# Use of Stein's maximal principle in Bourgain's paper on Besicovitch sets

I'm trying to understand Bourgain's paper "Besicovitch type maximal operators and applications to Fourier analysis". Let $$\xi\in S^2\subset\mathbb{R}^3$$ be a unit vector and $$\delta>0$$, by a $$(\xi,\delta)$$ tube in $$\mathbb{R}^3$$, we mean a cylinder $$\tau$$ of unit length in direction $$\xi$$ and of radius $$\delta$$. For $$f$$ a locally integrable function on $$\mathbb{R}^3$$, we define $$f_\delta^\ast(\xi)=\sup_\tau\frac{1}{|\tau|}\int_\tau f(x)\,dx$$ where the supremum refers to all $$(\xi,\delta)$$ tubes $$\tau$$ and $$|\tau|$$ stands for the measure of $$\tau$$. Bourgain proves the following bound

$$||f_\delta^\ast||_{L^p(S^2)}\leq C_\epsilon (1/\delta)^\epsilon ||f||_{L^P(\mathbb{R}^3)}$$

On page 152 of the paper, Bourgain says we only need to check that for every $$A\subset B(0,1)$$ and $$\sigma\in[0,1]$$, we have $$|A|\geq c\delta^{2/3+\epsilon}\sigma^{7/3}|(\chi_A)^\ast_\delta>\sigma\}|$$

Bourgain says this is due to Stein's maximal principle, as in the paper "Limtis of sequences of operators" by Stein. Also found here https://terrytao.wordpress.com/2011/05/12/steins-maximal-principle/ But why? Stein's maximal principle gives weak Lp type bound of maximal functions, Bourgain is saying weak Lp type estimates give strong Lp type estimates. What are we taking to be the sequence of operators in Stein's paper here?

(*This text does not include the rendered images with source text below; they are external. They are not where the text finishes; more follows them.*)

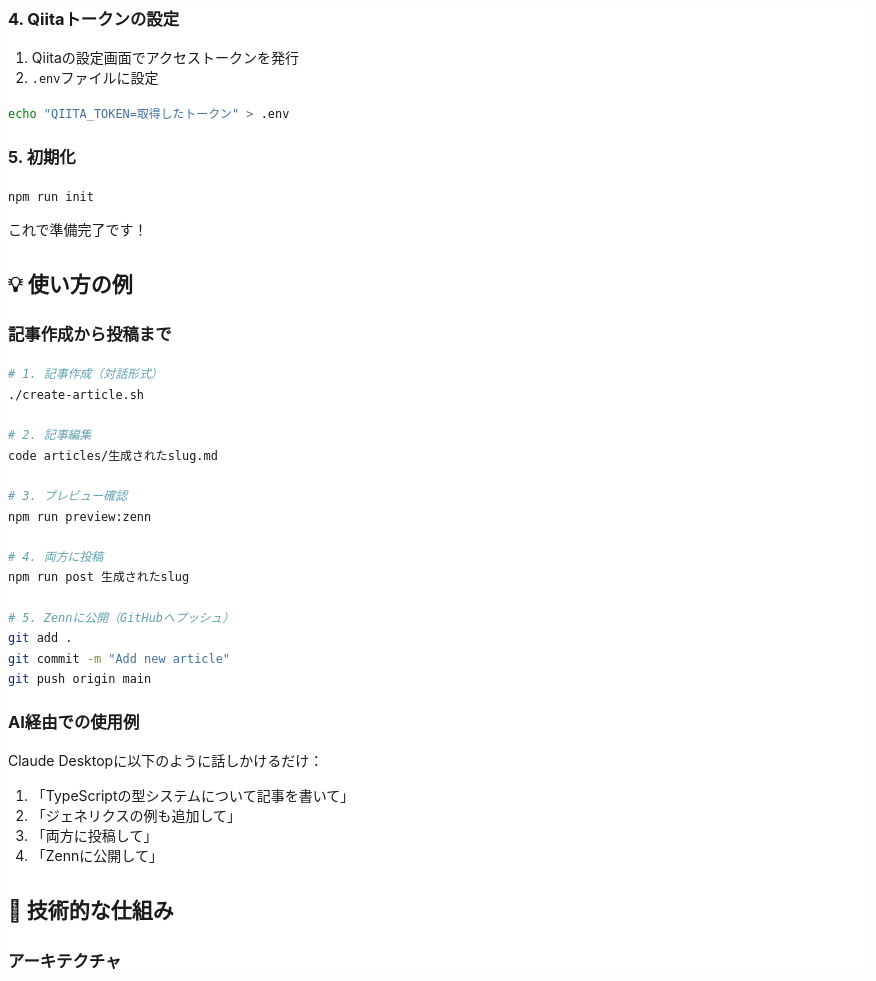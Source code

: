 ### 4. Qiitaトークンの設定

1. Qiitaの設定画面でアクセストークンを発行
2. `.env`ファイルに設定

```bash
echo "QIITA_TOKEN=取得したトークン" > .env
```

### 5. 初期化

```bash
npm run init
```

これで準備完了です！

## 💡 使い方の例

### 記事作成から投稿まで

```bash
# 1. 記事作成（対話形式）
./create-article.sh

# 2. 記事編集
code articles/生成されたslug.md

# 3. プレビュー確認
npm run preview:zenn

# 4. 両方に投稿
npm run post 生成されたslug

# 5. Zennに公開（GitHubへプッシュ）
git add .
git commit -m "Add new article"
git push origin main
```

### AI経由での使用例

Claude Desktopに以下のように話しかけるだけ：

1. 「TypeScriptの型システムについて記事を書いて」
2. 「ジェネリクスの例も追加して」
3. 「両方に投稿して」
4. 「Zennに公開して」

## 🔧 技術的な仕組み

### アーキテクチャ

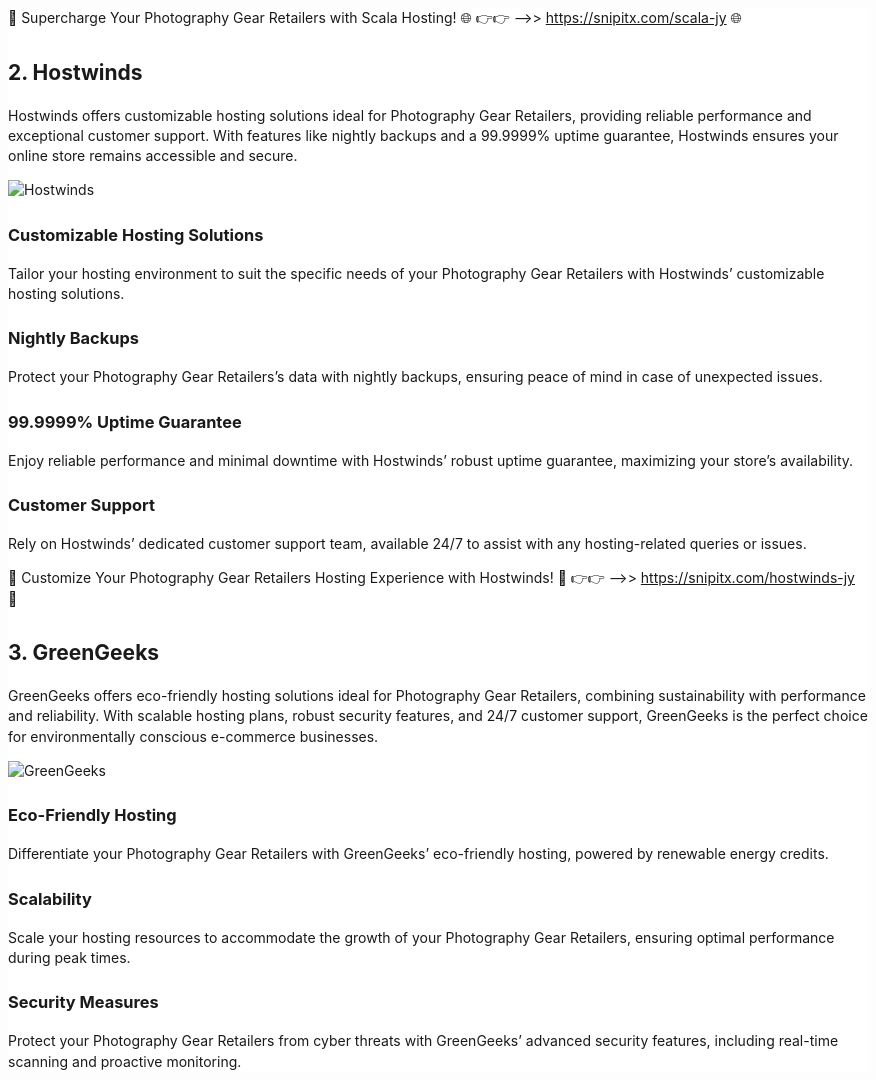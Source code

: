 🚀 Supercharge Your Photography Gear Retailers with Scala Hosting! 🌐
👉👉 -->> https://snipitx.com/scala-jy 🌐

## 2. Hostwinds

Hostwinds offers customizable hosting solutions ideal for Photography Gear Retailers, providing reliable performance and exceptional customer support. With features like nightly backups and a 99.9999% uptime guarantee, Hostwinds ensures your online store remains accessible and secure.

![Hostwinds](https://i.imgur.com/53aSNXx.jpeg "Hostwinds Hosting")

### Customizable Hosting Solutions
Tailor your hosting environment to suit the specific needs of your Photography Gear Retailers with Hostwinds’ customizable hosting solutions.

### Nightly Backups
Protect your Photography Gear Retailers’s data with nightly backups, ensuring peace of mind in case of unexpected issues.

### 99.9999% Uptime Guarantee
Enjoy reliable performance and minimal downtime with Hostwinds’ robust uptime guarantee, maximizing your store’s availability.

### Customer Support
Rely on Hostwinds’ dedicated customer support team, available 24/7 to assist with any hosting-related queries or issues.

🌟 Customize Your Photography Gear Retailers Hosting Experience with Hostwinds! 🚀
👉👉 -->> https://snipitx.com/hostwinds-jy 🚀


## 3. GreenGeeks

GreenGeeks offers eco-friendly hosting solutions ideal for Photography Gear Retailers, combining sustainability with performance and reliability. With scalable hosting plans, robust security features, and 24/7 customer support, GreenGeeks is the perfect choice for environmentally conscious e-commerce businesses.

![GreenGeeks](https://i.imgur.com/eEwuntu.jpg "GreenGeeks Hosting")

### Eco-Friendly Hosting
Differentiate your Photography Gear Retailers with GreenGeeks’ eco-friendly hosting, powered by renewable energy credits.

### Scalability
Scale your hosting resources to accommodate the growth of your Photography Gear Retailers, ensuring optimal performance during peak times.

### Security Measures
Protect your Photography Gear Retailers from cyber threats with GreenGeeks’ advanced security features, including real-time scanning and proactive monitoring.

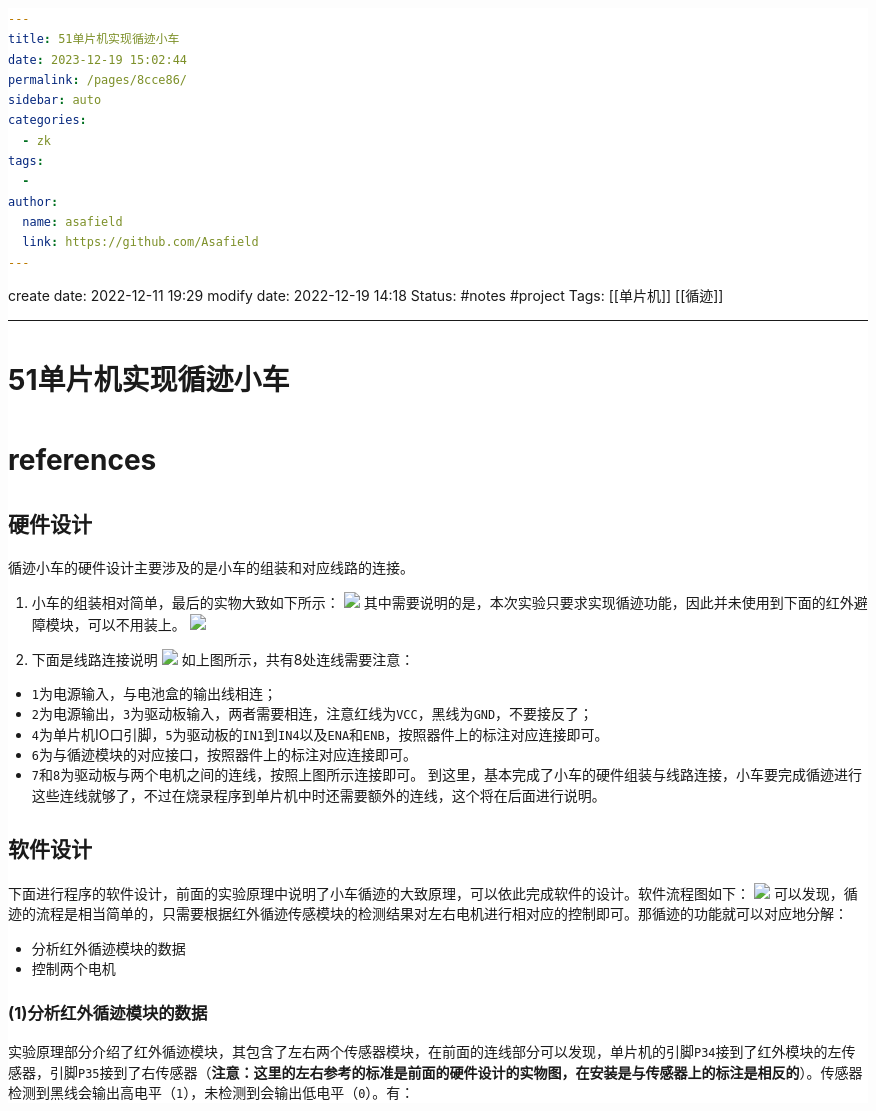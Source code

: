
 ```yaml
---
title: 51单片机实现循迹小车
date: 2023-12-19 15:02:44
permalink: /pages/8cce86/
sidebar: auto
categories:
  - zk
tags:
  - 
author: 
  name: asafield
  link: https://github.com/Asafield
---
```

create date: 2022-12-11 19:29
modify date: 2022-12-19 14:18
Status: #notes #project
Tags: [[单片机]] [[循迹]]    

---

#  51单片机实现循迹小车

# references
## 硬件设计
循迹小车的硬件设计主要涉及的是小车的组装和对应线路的连接。
1. 小车的组装相对简单，最后的实物大致如下所示：
![](https://pic-1312640559.cos.ap-chengdu.myqcloud.com/img20221211193435.png)
其中需要说明的是，本次实验只要求实现循迹功能，因此并未使用到下面的红外避障模块，可以不用装上。
![](https://pic-1312640559.cos.ap-chengdu.myqcloud.com/img20221211194824.png)

2. 下面是线路连接说明
![](https://pic-1312640559.cos.ap-chengdu.myqcloud.com/imgSnipaste_2022-12-11_20-03-59.png)
如上图所示，共有8处连线需要注意：
- `1`为电源输入，与电池盒的输出线相连；
- `2`为电源输出，`3`为驱动板输入，两者需要相连，注意红线为`VCC`，黑线为`GND`，不要接反了；
- `4`为单片机IO口引脚，`5`为驱动板的`IN1`到`IN4`以及`ENA`和`ENB`，按照器件上的标注对应连接即可。
- `6`为与循迹模块的对应接口，按照器件上的标注对应连接即可。
- `7`和`8`为驱动板与两个电机之间的连线，按照上图所示连接即可。
到这里，基本完成了小车的硬件组装与线路连接，小车要完成循迹进行这些连线就够了，不过在烧录程序到单片机中时还需要额外的连线，这个将在后面进行说明。
## 软件设计
下面进行程序的软件设计，前面的实验原理中说明了小车循迹的大致原理，可以依此完成软件的设计。软件流程图如下：
![](https://pic-1312640559.cos.ap-chengdu.myqcloud.com/img20221211204948.png)
可以发现，循迹的流程是相当简单的，只需要根据红外循迹传感模块的检测结果对左右电机进行相对应的控制即可。那循迹的功能就可以对应地分解：
- 分析红外循迹模块的数据
- 控制两个电机
### (1)分析红外循迹模块的数据
实验原理部分介绍了红外循迹模块，其包含了左右两个传感器模块，在前面的连线部分可以发现，单片机的引脚`P34`接到了红外模块的左传感器，引脚`P35`接到了右传感器（**注意：这里的左右参考的标准是前面的硬件设计的实物图，在安装是与传感器上的标注是相反的**）。传感器检测到黑线会输出高电平（`1`），未检测到会输出低电平（`0`）。有：
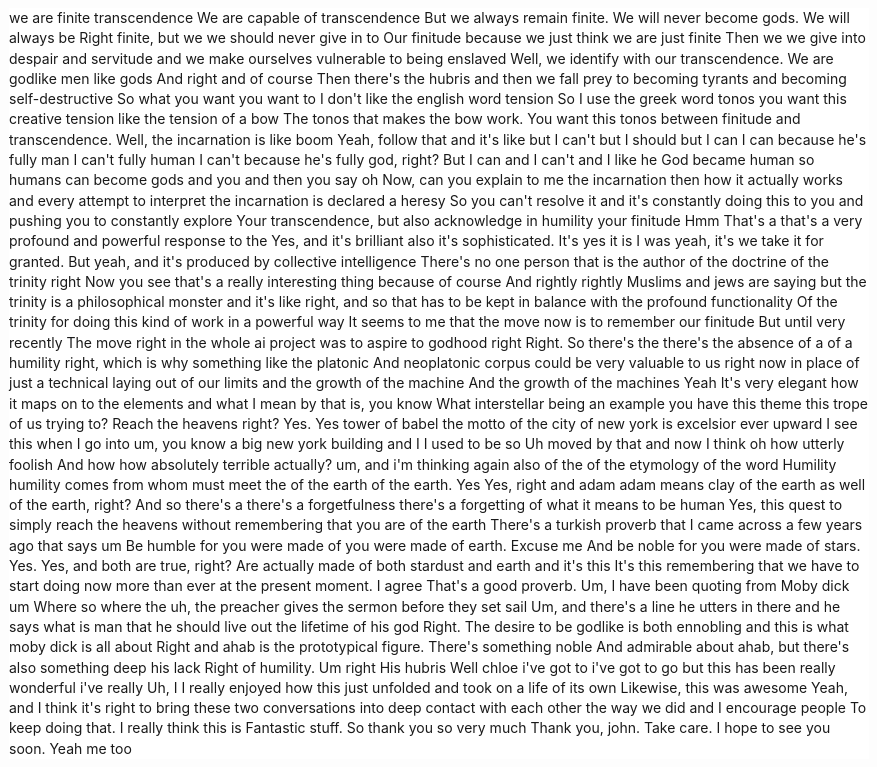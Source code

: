 we are finite transcendence We are capable of transcendence But we always remain finite. We will never become gods. We will always be Right finite, but we we should never give in to Our finitude because we just think we are just finite Then we we give into despair and servitude and we make ourselves vulnerable to being enslaved Well, we identify with our transcendence. We are godlike men like gods And right and of course Then there's the hubris and then we fall prey to becoming tyrants and becoming self-destructive So what you want you want to I don't like the english word tension So I use the greek word tonos you want this creative tension like the tension of a bow The tonos that makes the bow work. You want this tonos between finitude and transcendence. Well, the incarnation is like boom Yeah, follow that and it's like but I can't but I should but I can I can because he's fully man I can't fully human I can't because he's fully god, right? But I can and I can't and I like he God became human so humans can become gods and you and then you say oh Now, can you explain to me the incarnation then how it actually works and every attempt to interpret the incarnation is declared a heresy So you can't resolve it and it's constantly doing this to you and pushing you to constantly explore Your transcendence, but also acknowledge in humility your finitude Hmm That's a that's a very profound and powerful response to the Yes, and it's brilliant also it's sophisticated. It's yes it is I was yeah, it's we take it for granted. But yeah, and it's produced by collective intelligence There's no one person that is the author of the doctrine of the trinity right Now you see that's a really interesting thing because of course And rightly rightly Muslims and jews are saying but the trinity is a philosophical monster and it's like right, and so that has to be kept in balance with the profound functionality Of the trinity for doing this kind of work in a powerful way It seems to me that the move now is to remember our finitude But until very recently The move right in the whole ai project was to aspire to godhood right Right. So there's the there's the absence of a of a humility right, which is why something like the platonic And neoplatonic corpus could be very valuable to us right now in place of just a technical laying out of our limits and the growth of the machine And the growth of the machines Yeah It's very elegant how it maps on to the elements and what I mean by that is, you know What interstellar being an example you have this theme this trope of us trying to? Reach the heavens right? Yes. Yes tower of babel the motto of the city of new york is excelsior ever upward I see this when I go into um, you know a big new york building and I I used to be so Uh moved by that and now I think oh how utterly foolish And how how absolutely terrible actually? um, and i'm thinking again also of the of the etymology of the word Humility humility comes from whom must meet the of the earth of the earth. Yes Yes, right and adam adam means clay of the earth as well of the earth, right? And so there's a there's a forgetfulness there's a forgetting of what it means to be human Yes, this quest to simply reach the heavens without remembering that you are of the earth There's a turkish proverb that I came across a few years ago that says um Be humble for you were made of you were made of earth. Excuse me And be noble for you were made of stars. Yes. Yes, and both are true, right? Are actually made of both stardust and earth and it's this It's this remembering that we have to start doing now more than ever at the present moment. I agree That's a good proverb. Um, I have been quoting from Moby dick um Where so where the uh, the preacher gives the sermon before they set sail Um, and there's a line he utters in there and he says what is man that he should live out the lifetime of his god Right. The desire to be godlike is both ennobling and this is what moby dick is all about Right and ahab is the prototypical figure. There's something noble And admirable about ahab, but there's also something deep his lack Right of humility. Um right His hubris Well chloe i've got to i've got to go but this has been really wonderful i've really Uh, I I really enjoyed how this just unfolded and took on a life of its own Likewise, this was awesome Yeah, and I think it's right to bring these two conversations into deep contact with each other the way we did and I encourage people To keep doing that. I really think this is Fantastic stuff. So thank you so very much Thank you, john. Take care. I hope to see you soon. Yeah me too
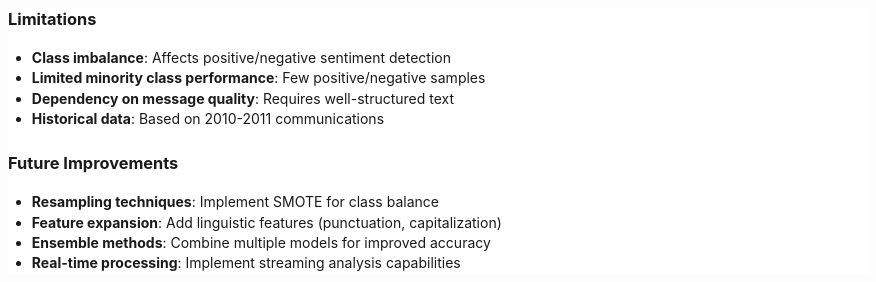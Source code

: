 ### Limitations
- **Class imbalance**: Affects positive/negative sentiment detection
- **Limited minority class performance**: Few positive/negative samples
- **Dependency on message quality**: Requires well-structured text
- **Historical data**: Based on 2010-2011 communications

### Future Improvements
- **Resampling techniques**: Implement SMOTE for class balance
- **Feature expansion**: Add linguistic features (punctuation, capitalization)
- **Ensemble methods**: Combine multiple models for improved accuracy
- **Real-time processing**: Implement streaming analysis capabilities

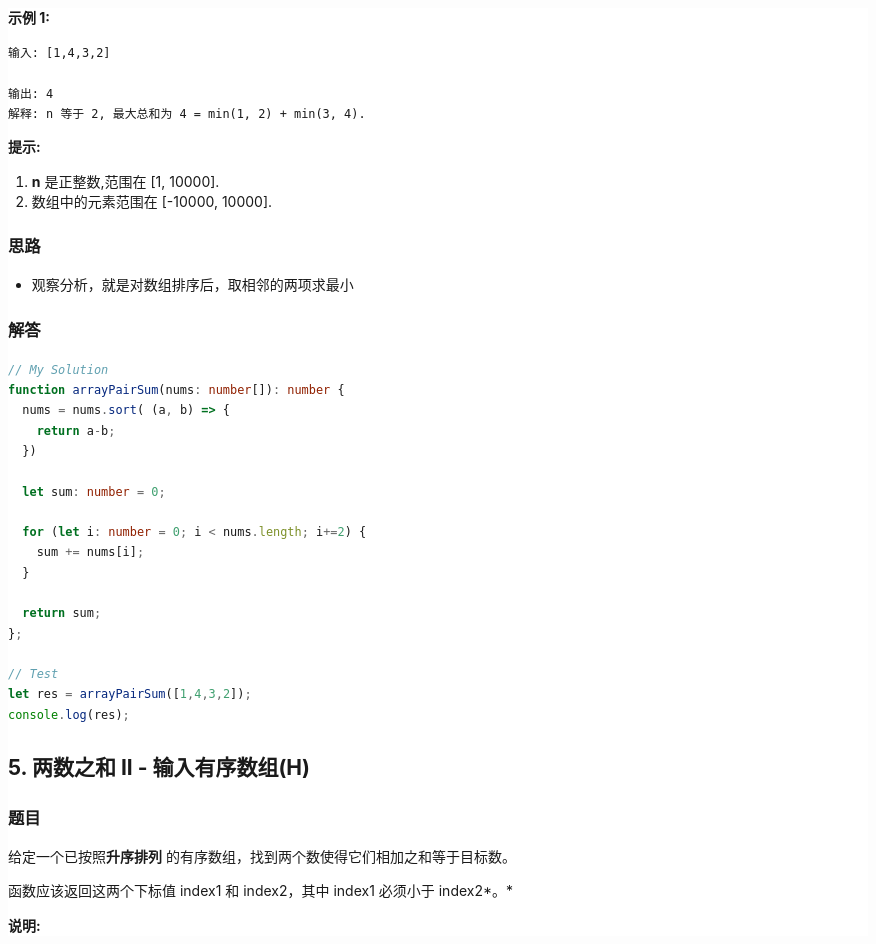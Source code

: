 **示例 1:**

```
输入: [1,4,3,2]

输出: 4
解释: n 等于 2, 最大总和为 4 = min(1, 2) + min(3, 4).
```

**提示:**

1. **n** 是正整数,范围在 [1, 10000].
2. 数组中的元素范围在 [-10000, 10000].



### 思路

* 观察分析，就是对数组排序后，取相邻的两项求最小



### 解答

```typescript
// My Solution
function arrayPairSum(nums: number[]): number {
  nums = nums.sort( (a, b) => {
    return a-b;
  })

  let sum: number = 0;

  for (let i: number = 0; i < nums.length; i+=2) {
    sum += nums[i];
  }

  return sum;
};

// Test
let res = arrayPairSum([1,4,3,2]);
console.log(res);
```



## 5. 两数之和 II - 输入有序数组(H)

### 题目

给定一个已按照**升序排列** 的有序数组，找到两个数使得它们相加之和等于目标数。

函数应该返回这两个下标值 index1 和 index2，其中 index1 必须小于 index2*。*

**说明:**
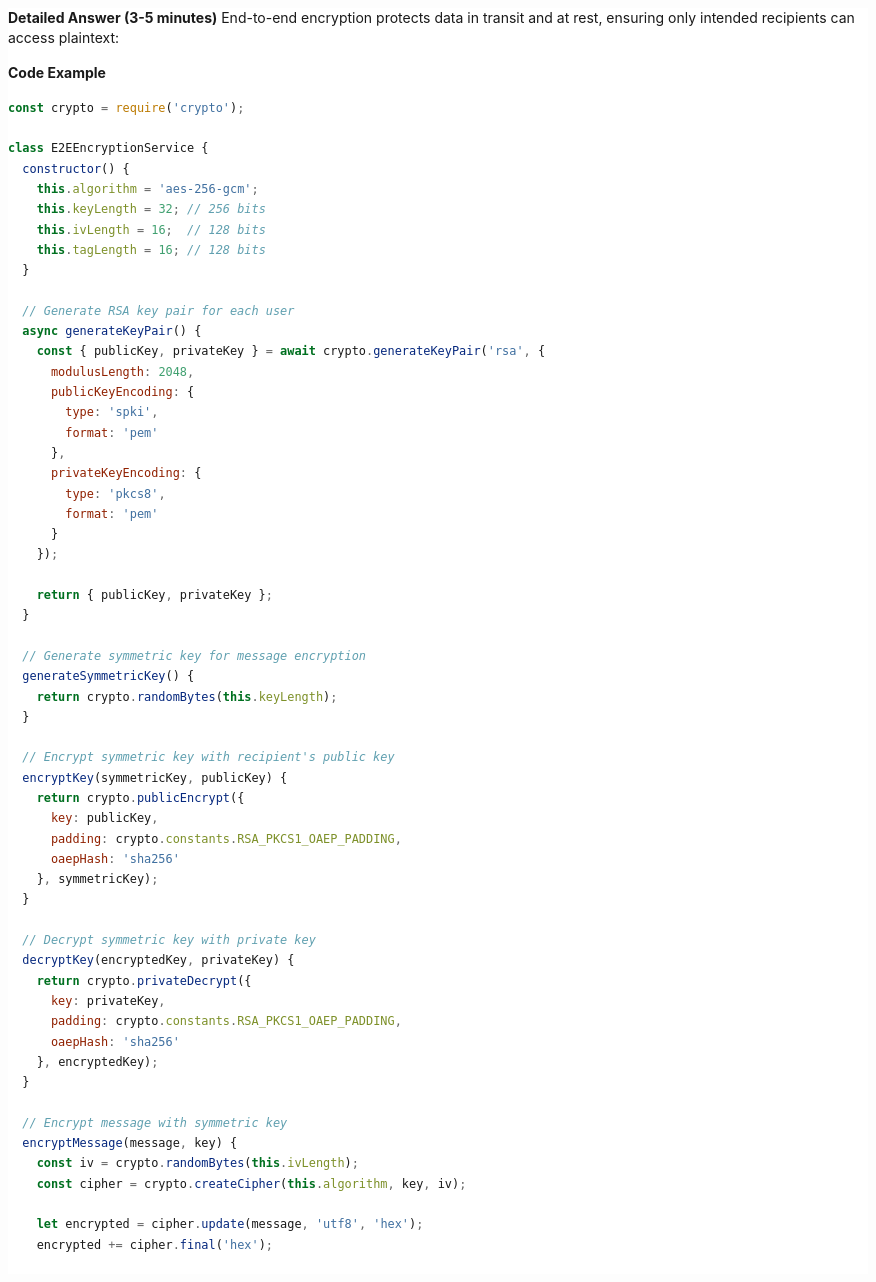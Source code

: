 **Detailed Answer (3-5 minutes)**
End-to-end encryption protects data in transit and at rest, ensuring only intended recipients can access plaintext:

**Code Example**
```javascript
const crypto = require('crypto');

class E2EEncryptionService {
  constructor() {
    this.algorithm = 'aes-256-gcm';
    this.keyLength = 32; // 256 bits
    this.ivLength = 16;  // 128 bits
    this.tagLength = 16; // 128 bits
  }
  
  // Generate RSA key pair for each user
  async generateKeyPair() {
    const { publicKey, privateKey } = await crypto.generateKeyPair('rsa', {
      modulusLength: 2048,
      publicKeyEncoding: {
        type: 'spki',
        format: 'pem'
      },
      privateKeyEncoding: {
        type: 'pkcs8',
        format: 'pem'
      }
    });
    
    return { publicKey, privateKey };
  }
  
  // Generate symmetric key for message encryption
  generateSymmetricKey() {
    return crypto.randomBytes(this.keyLength);
  }
  
  // Encrypt symmetric key with recipient's public key
  encryptKey(symmetricKey, publicKey) {
    return crypto.publicEncrypt({
      key: publicKey,
      padding: crypto.constants.RSA_PKCS1_OAEP_PADDING,
      oaepHash: 'sha256'
    }, symmetricKey);
  }
  
  // Decrypt symmetric key with private key
  decryptKey(encryptedKey, privateKey) {
    return crypto.privateDecrypt({
      key: privateKey,
      padding: crypto.constants.RSA_PKCS1_OAEP_PADDING,
      oaepHash: 'sha256'
    }, encryptedKey);
  }
  
  // Encrypt message with symmetric key
  encryptMessage(message, key) {
    const iv = crypto.randomBytes(this.ivLength);
    const cipher = crypto.createCipher(this.algorithm, key, iv);
    
    let encrypted = cipher.update(message, 'utf8', 'hex');
    encrypted += cipher.final('hex');
    
```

This may be a slight misattribution. It is the implication $$(1.22) \implies (1.21)$$ which is essentially in Stein's paper; the implication $$(1.21) \implies (1.9)$$ is much simpler, following from Marcinkiewicz interpolation. Roughly speaking, if one has a weak-type $$L^p$$ estimate on the Kakeya maximal operator, one can interpolate it with the $$L^2$$ estimate (1.20) to get a strong-type $$L^{p-\varepsilon}$$ estimate, and then interpolate again with the trivial $$L^\infty$$ estimate to get back a strong $$L^p$$ estimate, losing some factors of $$\delta^{-O(\varepsilon)}$$ in the process.